Using the entries below, show all lines with the string "dobytek".
*** Exercise data ***
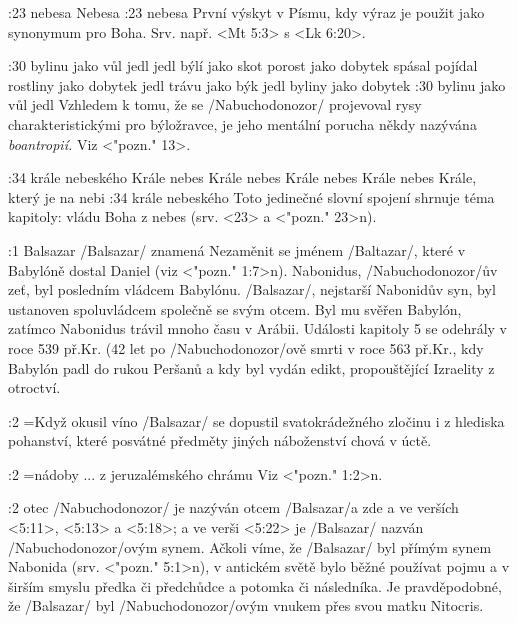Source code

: :23
    {nebesa}   %
    {}   %
    {}   %
    {Nebesa}   %
    {}   %
    {}   %
:23 {nebesa}  První výskyt v Písmu, kdy výraz  je použit jako synonymum pro Boha. Srv. např.  <Mt 5:3> s <Lk 6:20>.

:30
    {bylinu jako vůl jedl}   %
    {jedl býlí jako skot}   %
    {porost jako dobytek spásal}   %
    {pojídal rostliny jako dobytek}   %
    {jedl trávu jako býk}   %
    {jedl byliny jako dobytek}   %
:30 {bylinu jako vůl jedl}
     Vzhledem k tomu, že  se \x/Nabuchodonozor/ projevoval rysy charakteristickými pro býložravce, je jeho mentální porucha někdy nazývána {\em boantropií.} Viz <"pozn." 13>.

:34  
    {krále nebeského}   %
    {Krále nebes}   %
    {Krále nebes}   %
    {Krále nebes}   %
    {Krále nebes}   %
    {Krále, který je na nebi}   %
:34 {krále nebeského} Toto jedinečné slovní spojení shrnuje téma kapitoly: vládu Boha z nebes (srv. <23> a <"pozn." 23>n). 


:1 {Balsazar}
     \x/Balsazar/ znamená  
     Nezaměnit se jménem \x/Baltazar/, které v Babylóně dostal Daniel (viz <"pozn." 1:7>n). 
     Nabonidus, \x/Nabuchodonozor/ův zeť, byl posledním vládcem Babylónu. 
     \x/Balsazar/, nejstarší Nabonidův syn, byl ustanoven spoluvládcem společně se svým otcem.
     Byl mu svěřen Babylón, zatímco Nabonidus trávil mnoho času v Arábii.
     Události kapitoly 5 se odehrály v roce 539 př.Kr. (42 let po \x/Nabuchodonozor/ově
     smrti v roce 563 př.Kr., kdy Babylón padl do rukou Peršanů a kdy byl vydán
     edikt, propouštějící Izraelity z otroctví. 
     
     
:2 {}={Když okusil víno}  \x/Balsazar/ se dopustil svatokrádežného zločinu i z hlediska pohanství, které   posvátné předměty jiných náboženství chová v úctě.

:2 {}={nádoby ... z jeruzalémského chrámu} Viz  <"pozn." 1:2>n. 
     
:2 {otec}  \x/Nabuchodonozor/ je nazýván otcem \x/Balsazar/a zde a ve verších 
<5:11>, <5:13> a <5:18>; a ve verši <5:22> je \x/Balsazar/ nazván \x/Nabuchodonozor/ovým synem.
Ačkoli víme, že \x/Balsazar/ byl přímým synem Nabonida  (srv. <"pozn." 5:1>n), v antickém světě bylo běžné používat pojmu  a  v širším smyslu předka či předchůdce a potomka či následníka. Je pravděpodobné, že \x/Balsazar/ byl \x/Nabuchodonozor/ovým vnukem přes svou matku Nitocris.
     
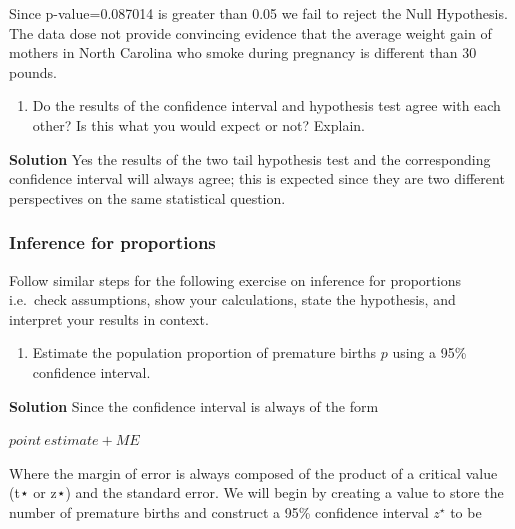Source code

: \documentclass[
]{article}
\providecommand{\tightlist}{%
  \setlength{\itemsep}{0pt}\setlength{\parskip}{0pt}}
\begin{document}
Since p-value=0.087014 is greater than 0.05 we fail to reject the Null
Hypothesis. The data dose not provide convincing evidence that the
average weight gain of mothers in North Carolina who smoke during
pregnancy is different than 30 pounds.

\begin{enumerate}
\def\labelenumi{\arabic{enumi}.}
\setcounter{enumi}{4}
\tightlist
\item
  Do the results of the confidence interval and hypothesis test agree
  with each other? Is this what you would expect or not? Explain.
\end{enumerate}

\textbf{Solution} Yes the results of the two tail hypothesis test and
the corresponding confidence interval will always agree; this is
expected since they are two different perspectives on the same
statistical question.

\subsubsection{Inference for
proportions}\label{inference-for-proportions}

Follow similar steps for the following exercise on inference for
proportions i.e.~check assumptions, show your calculations, state the
hypothesis, and interpret your results in context.

\begin{enumerate}
\def\labelenumi{\arabic{enumi}.}
\setcounter{enumi}{5}
\tightlist
\item
  Estimate the population proportion of premature births \(p\) using a
  95\% confidence interval.
\end{enumerate}

\textbf{Solution} Since the confidence interval is always of the form

\begin{center}
$ point~estimate + ME$
\end{center}

Where the margin of error is always composed of the product of a
critical value (t⋆ or z⋆) and the standard error. We will begin by
creating a value to store the number of premature births and construct a
95\% confidence interval \(z^\star\) to be
\end{document}
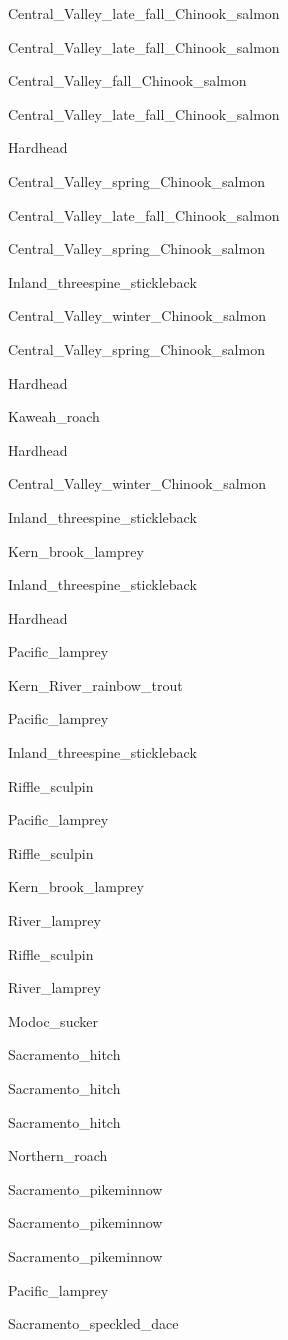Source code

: \documentclass[]{article}
\begin{document}
Central\_Valley\_late\_fall\_Chinook\_salmon

Central\_Valley\_late\_fall\_Chinook\_salmon

Central\_Valley\_fall\_Chinook\_salmon

Central\_Valley\_late\_fall\_Chinook\_salmon

Hardhead

Central\_Valley\_spring\_Chinook\_salmon

Central\_Valley\_late\_fall\_Chinook\_salmon

Central\_Valley\_spring\_Chinook\_salmon

Inland\_threespine\_stickleback

Central\_Valley\_winter\_Chinook\_salmon

Central\_Valley\_spring\_Chinook\_salmon

Hardhead

Kaweah\_roach

Hardhead

Central\_Valley\_winter\_Chinook\_salmon

Inland\_threespine\_stickleback

Kern\_brook\_lamprey

Inland\_threespine\_stickleback

Hardhead

Pacific\_lamprey

Kern\_River\_rainbow\_trout

Pacific\_lamprey

Inland\_threespine\_stickleback

Riffle\_sculpin

Pacific\_lamprey

Riffle\_sculpin

Kern\_brook\_lamprey

River\_lamprey

Riffle\_sculpin

River\_lamprey

Modoc\_sucker

Sacramento\_hitch

Sacramento\_hitch

Sacramento\_hitch

Northern\_roach

Sacramento\_pikeminnow

Sacramento\_pikeminnow

Sacramento\_pikeminnow

Pacific\_lamprey

Sacramento\_speckled\_dace
\end{document}
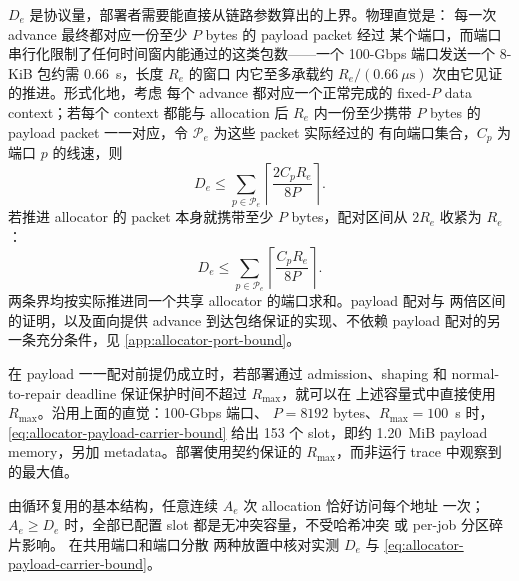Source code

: $D_e$ 是协议量，部署者需要能直接从链路参数算出的上界。物理直觉是：
每一次 advance 最终都对应一份至少 $P$ bytes 的 payload packet 经过
某个端口，而端口串行化限制了任何时间窗内能通过的这类包数——一个
100-Gbps 端口发送一个 8-KiB 包约需 0.66~\textmu s，长度 $R_e$ 的窗口
内它至多承载约 $R_e/(0.66~\mu\mathrm{s})$ 次由它见证的推进。形式化地，考虑
每个 advance 都对应一个正常完成的 fixed-$P$ data context；若每个
context 都能与 allocation 后 $R_e$ 内一份至少携带 $P$ bytes 的
payload packet 一一对应，令 $\mathcal P_e$ 为这些 packet 实际经过的
有向端口集合，$C_p$ 为端口 $p$ 的线速，则
\begin{equation}
 D_e\leq
 \sum_{p\in\mathcal P_e}
 \left\lceil\frac{2C_pR_e}{8P}\right\rceil .
 \label{eq:allocator-directed-port}
\end{equation}
若推进 allocator 的 packet 本身就携带至少 $P$ bytes，配对区间从
$2R_e$ 收紧为 $R_e$：
\begin{equation}
 D_e\leq
 \sum_{p\in\mathcal P_e}
 \left\lceil\frac{C_pR_e}{8P}\right\rceil .
 \label{eq:allocator-payload-carrier-bound}
\end{equation}
两条界均按实际推进同一个共享 allocator 的端口求和。payload 配对与
两倍区间的证明，以及面向提供 advance 到达包络保证的实现、不依赖
payload 配对的另一条充分条件，见 \cref{app:allocator-port-bound}。

在 payload 一一配对前提仍成立时，若部署通过 admission、shaping 和
normal-to-repair deadline 保证保护时间不超过 $R_{\max}$，就可以在
上述容量式中直接使用 $R_{\max}$。沿用上面的直觉：100-Gbps 端口、
$P=8192$ bytes、$R_{\max}=100$~\textmu s 时，
\cref{eq:allocator-payload-carrier-bound} 给出 153 个 slot，即约
1.20~MiB payload memory，另加 metadata。部署使用契约保证的
$R_{\max}$，而非运行 trace 中观察到的最大值。

由循环复用的基本结构，任意连续 $A_e$ 次 allocation 恰好访问每个地址
一次；$A_e\geq D_e$ 时，全部已配置 slot 都是无冲突容量，不受哈希冲突
或 per-job 分区碎片影响。 在共用端口和端口分散
两种放置中核对实测 $D_e$ 与 \cref{eq:allocator-payload-carrier-bound}。
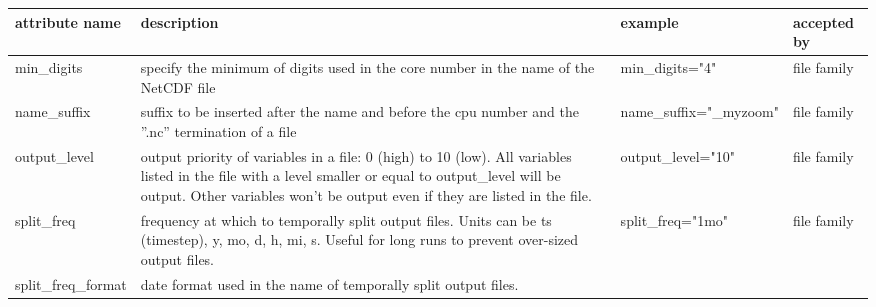 \documentclass[../tex_main/NEMO_manual]{subfiles}
\begin{document}
\begin{table} \scriptsize
	\begin{tabularx}{\textwidth}{|l|X|l|l|} \hline
		attribute name                                                                                       &
		description                                                                                          &
		example                                                                                              &
		accepted by                            \\ \hline \hline
		min\_digits                                                                                          &
		specify the minimum of digits used in the core number in the name of the NetCDF file                 &
		min\_digits="4"                                                                                      &
		file family                            \\ \hline
		name\_suffix                                                                                         &
		suffix to be inserted after the name and before the cpu number and the ''.nc'' termination of a file &
		name\_suffix="\_myzoom"                                                                              &
		file family                            \\ \hline
		output\_level                                                                                        &
		output priority of variables in a file: 0 (high) to 10 (low).
		All variables listed in the file with a level smaller or equal to output\_level will be output.
		Other variables won't be output even if they are listed in the file.                                 &
		output\_level="10"                                                                                   &
		file family                            \\ \hline
		split\_freq                                                                                          &
		frequency at which to temporally split output files.
		Units can be ts (timestep), y, mo, d, h, mi, s.
		Useful for long runs to prevent over-sized output files.                                             &
		split\_freq="1mo"                                                                                    &
		file family                            \\ \hline
		split\_freq\-\_format                                                                                &
		date format used in the name of temporally split output files.

\end{tabularx}
\end{table}
\end{document}
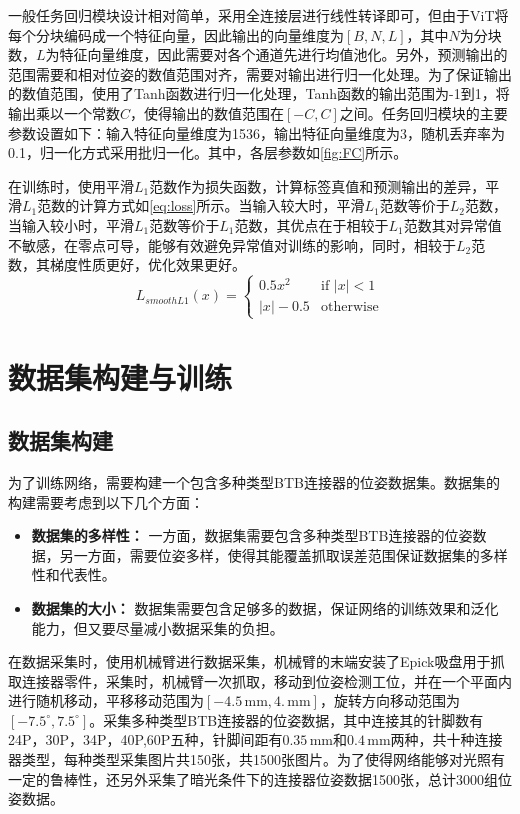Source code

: \documentclass{Diploma}
\begin{document}
%

一般任务回归模块设计相对简单，采用全连接层进行线性转译即可，但由于ViT将每个分块编码成一个特征向量，因此输出的向量维度为$[B,N,L]$，其中$N$为分块数，$L$为特征向量维度，因此需要对各个通道先进行均值池化。另外，预测输出的范围需要和相对位姿的数值范围对齐，需要对输出进行归一化处理。为了保证输出的数值范围，使用了Tanh函数进行归一化处理，Tanh函数的输出范围为-1到1，将输出乘以一个常数$C$，使得输出的数值范围在$[-C,C]$之间。任务回归模块的主要参数设置如下：输入特征向量维度为1536，输出特征向量维度为3，随机丢弃率为0.1，归一化方式采用批归一化。其中，各层参数如\ref{fig:FC}所示。

在训练时，使用平滑$L_{1}$范数作为损失函数，计算标签真值和预测输出的差异，平滑$L_{1}$范数的计算方式如\eqref{eq:loss}所示。当输入较大时，平滑$L_{1}$范数等价于$L_2$范数，当输入较小时，平滑$L_{1}$范数等价于$L_{1}$范数，其优点在于相较于$L_1$范数其对异常值不敏感，在零点可导，能够有效避免异常值对训练的影响，同时，相较于$L_2$范数，其梯度性质更好，优化效果更好。
\begin{equation} \label{eq:loss}
  L_{smoothL1}(x) = \begin{cases}
    0.5x^2 & \text{if } |x| < 1 \\
    |x| - 0.5 & \text{otherwise}
  \end{cases}
\end{equation}

\section{数据集构建与训练}
\subsection{数据集构建}
为了训练网络，需要构建一个包含多种类型BTB连接器的位姿数据集。数据集的构建需要考虑到以下几个方面：
\begin{itemize}
  \item \textbf{数据集的多样性：} 一方面，数据集需要包含多种类型BTB连接器的位姿数据，另一方面，需要位姿多样，使得其能覆盖抓取误差范围保证数据集的多样性和代表性。
  \item \textbf{数据集的大小：} 数据集需要包含足够多的数据，保证网络的训练效果和泛化能力，但又要尽量减小数据采集的负担。
\end{itemize}

在数据采集时，使用机械臂进行数据采集，机械臂的末端安装了Epick吸盘用于抓取连接器零件，采集时，机械臂一次抓取，移动到位姿检测工位，并在一个平面内进行随机移动，平移移动范围为$[-4.5\,\mathrm{mm},4.\,\mathrm{mm}]$，旋转方向移动范围为$[-7.5^{\circ},7.5^{\circ}]$。采集多种类型BTB连接器的位姿数据，其中连接其的针脚数有24P，30P，34P，40P,60P五种，针脚间距有$0.35\,\mathrm{mm}$和$0.4\,\mathrm{mm}$两种，共十种连接器类型，每种类型采集图片共150张，共1500张图片。为了使得网络能够对光照有一定的鲁棒性，还另外采集了暗光条件下的连接器位姿数据1500张，总计3000组位姿数据。
\end{document}
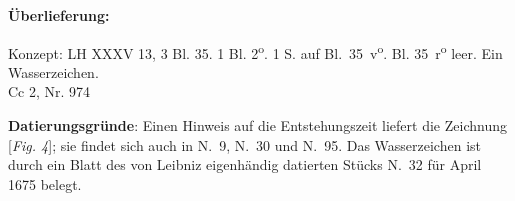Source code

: \begin{ledgroupsized}[r]{120mm}
\footnotesize 
\pstart 
\noindent\textbf{\"{U}berlieferung:}
\pend
\end{ledgroupsized}
\begin{ledgroupsized}[r]{114mm}
\footnotesize 
\pstart \parindent -6mm
Konzept: LH XXXV 13, 3 Bl. 35. 1 Bl. 2\textsuperscript{o}. 1 S. auf Bl.~35~v\textsuperscript{o}. Bl. 35~r\textsuperscript{o} leer. Ein Wasserzeichen. \\Cc 2, Nr. 974 \pend
\end{ledgroupsized}
 
\vspace*{5mm}
\begin{ledgroup}
\footnotesize 
\pstart
\noindent\footnotesize{\textbf{Datierungsgr\"{u}nde}: Einen Hinweis auf die Entstehungszeit liefert die Zeichnung [\textit{Fig. 4}]; sie findet sich auch in N.~9, N.~30 und N.~95.
Das Wasserzeichen ist durch ein Blatt des von Leibniz eigenhändig datierten Stücks N.~32
für April 1675 belegt.}
\pend
\end{ledgroup}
*** End of Exercise data ***
## Result below:
    {porost jako dobytek spásal}   %
    {pojídal rostliny jako dobytek}   %
    {jedl byliny jako dobytek}   %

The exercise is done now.